Background: Interleukin-5 (IL-5) is known to play a major role in regulating eosinophil function in atopic diseases, including bronchial asthma. Glucocorticoids are most effective agents for treating these diseases. However, their mechanism remains unclear. We examined the effects of glucocorticoids on the production and gene expression of IL-5 in atopic patients and normal subjects.
Methods: Human peripheral blood mononuclear cells (PBMCs) in five atopic and four normal subjects were cultured with phytohemagglutinin and phorbol 12-myristate 13-acetate (PMA) in the presence of dexamethasone. IL-5 secreted by PBMCs was assayed by ELISA. Gene expression of IL-5 by PBMCs was assessed semiquantitatively by sequential reverse transcription-polymerase chain reaction, and Southern blot analysis.
Results: Phytohemagglutinin/PMA-stimulated PBMCs from all atopic patients and three normal subjects secreted detectable amounts of IL-5, which were suppressed by dexamethasone in a dose-dependent manner, with 85.8% suppression at 10(-6) mol/L. Gene expression of IL-5 was detected by reverse-transcription polymerase chain reaction in PBMCs from all subjects, even when not stimulated; was increased by stimulation; and was suppressed by dexamethasone. The concentration of dexamethasone resulting in 50% inhibition in IL-5 gene expression did not differ between atopic patients and normal subjects.

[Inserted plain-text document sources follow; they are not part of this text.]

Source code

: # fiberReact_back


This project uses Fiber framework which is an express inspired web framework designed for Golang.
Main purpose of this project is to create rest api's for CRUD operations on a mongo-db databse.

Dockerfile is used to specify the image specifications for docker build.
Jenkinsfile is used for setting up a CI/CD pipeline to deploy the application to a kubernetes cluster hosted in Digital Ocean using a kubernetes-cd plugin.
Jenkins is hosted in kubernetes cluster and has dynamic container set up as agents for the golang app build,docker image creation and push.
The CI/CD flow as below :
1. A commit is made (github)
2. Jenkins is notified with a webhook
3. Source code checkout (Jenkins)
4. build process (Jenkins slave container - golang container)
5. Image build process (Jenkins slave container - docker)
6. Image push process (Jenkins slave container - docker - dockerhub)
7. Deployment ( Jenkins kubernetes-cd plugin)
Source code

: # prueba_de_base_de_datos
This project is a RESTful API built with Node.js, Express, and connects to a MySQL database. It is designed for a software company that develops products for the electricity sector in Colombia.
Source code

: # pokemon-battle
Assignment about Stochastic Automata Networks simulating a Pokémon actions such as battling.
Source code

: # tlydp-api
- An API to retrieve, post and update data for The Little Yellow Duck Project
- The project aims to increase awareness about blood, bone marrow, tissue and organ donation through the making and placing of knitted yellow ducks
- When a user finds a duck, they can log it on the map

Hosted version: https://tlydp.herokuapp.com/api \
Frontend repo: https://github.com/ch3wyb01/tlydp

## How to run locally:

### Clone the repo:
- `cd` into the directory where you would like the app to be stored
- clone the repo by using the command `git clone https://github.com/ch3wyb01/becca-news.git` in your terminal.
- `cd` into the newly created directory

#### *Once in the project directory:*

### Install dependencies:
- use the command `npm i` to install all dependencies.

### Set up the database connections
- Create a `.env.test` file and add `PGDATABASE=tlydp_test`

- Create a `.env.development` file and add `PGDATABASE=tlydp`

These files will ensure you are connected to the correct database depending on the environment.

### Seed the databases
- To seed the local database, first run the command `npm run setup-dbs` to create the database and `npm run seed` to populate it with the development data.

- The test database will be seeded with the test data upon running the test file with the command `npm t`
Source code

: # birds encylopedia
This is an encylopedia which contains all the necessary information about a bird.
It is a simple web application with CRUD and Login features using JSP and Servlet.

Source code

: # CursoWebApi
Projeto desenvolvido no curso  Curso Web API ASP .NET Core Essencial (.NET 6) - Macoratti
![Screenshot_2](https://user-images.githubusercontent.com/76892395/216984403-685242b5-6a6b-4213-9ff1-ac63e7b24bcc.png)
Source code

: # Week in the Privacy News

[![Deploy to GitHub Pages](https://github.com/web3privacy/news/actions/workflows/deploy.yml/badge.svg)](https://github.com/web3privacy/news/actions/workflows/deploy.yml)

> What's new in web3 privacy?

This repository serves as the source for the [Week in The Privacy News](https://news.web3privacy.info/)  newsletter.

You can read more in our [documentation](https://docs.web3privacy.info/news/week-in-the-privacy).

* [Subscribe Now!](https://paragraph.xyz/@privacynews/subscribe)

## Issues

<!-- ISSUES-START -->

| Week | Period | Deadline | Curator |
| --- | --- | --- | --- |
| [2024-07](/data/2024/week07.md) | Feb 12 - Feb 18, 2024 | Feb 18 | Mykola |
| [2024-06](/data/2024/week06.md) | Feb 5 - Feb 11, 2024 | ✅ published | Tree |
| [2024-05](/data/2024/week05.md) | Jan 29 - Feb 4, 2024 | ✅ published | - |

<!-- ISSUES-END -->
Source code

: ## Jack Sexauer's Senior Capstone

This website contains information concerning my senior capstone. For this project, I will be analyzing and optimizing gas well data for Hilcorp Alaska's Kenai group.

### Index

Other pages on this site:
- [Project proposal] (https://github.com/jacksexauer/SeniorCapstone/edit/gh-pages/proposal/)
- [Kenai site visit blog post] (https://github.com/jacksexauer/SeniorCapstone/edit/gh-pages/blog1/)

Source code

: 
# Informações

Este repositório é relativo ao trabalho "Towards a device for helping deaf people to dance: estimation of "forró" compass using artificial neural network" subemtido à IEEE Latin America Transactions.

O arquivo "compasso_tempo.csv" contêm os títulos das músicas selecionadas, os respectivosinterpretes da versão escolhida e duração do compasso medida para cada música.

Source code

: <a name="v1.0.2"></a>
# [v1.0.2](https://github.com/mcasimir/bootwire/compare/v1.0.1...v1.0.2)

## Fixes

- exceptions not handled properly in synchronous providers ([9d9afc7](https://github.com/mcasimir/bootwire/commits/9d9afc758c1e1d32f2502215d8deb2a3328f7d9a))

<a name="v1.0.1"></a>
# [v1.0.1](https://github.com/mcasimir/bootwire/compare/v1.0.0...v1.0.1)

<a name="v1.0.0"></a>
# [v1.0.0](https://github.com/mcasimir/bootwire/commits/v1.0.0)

Conclusion: These findings indicate that dexamethasone suppressed IL-5 production in atopic human PBMCs through an inhibitory action on the gene expression. These results suggest that the suppression of IL-5 production through the suppression of IL-5 gene expression is one of the most important mechanisms by which glucocorticoids inhibit eosinophil functions in the treatment of atopic diseases, including bronchial asthma.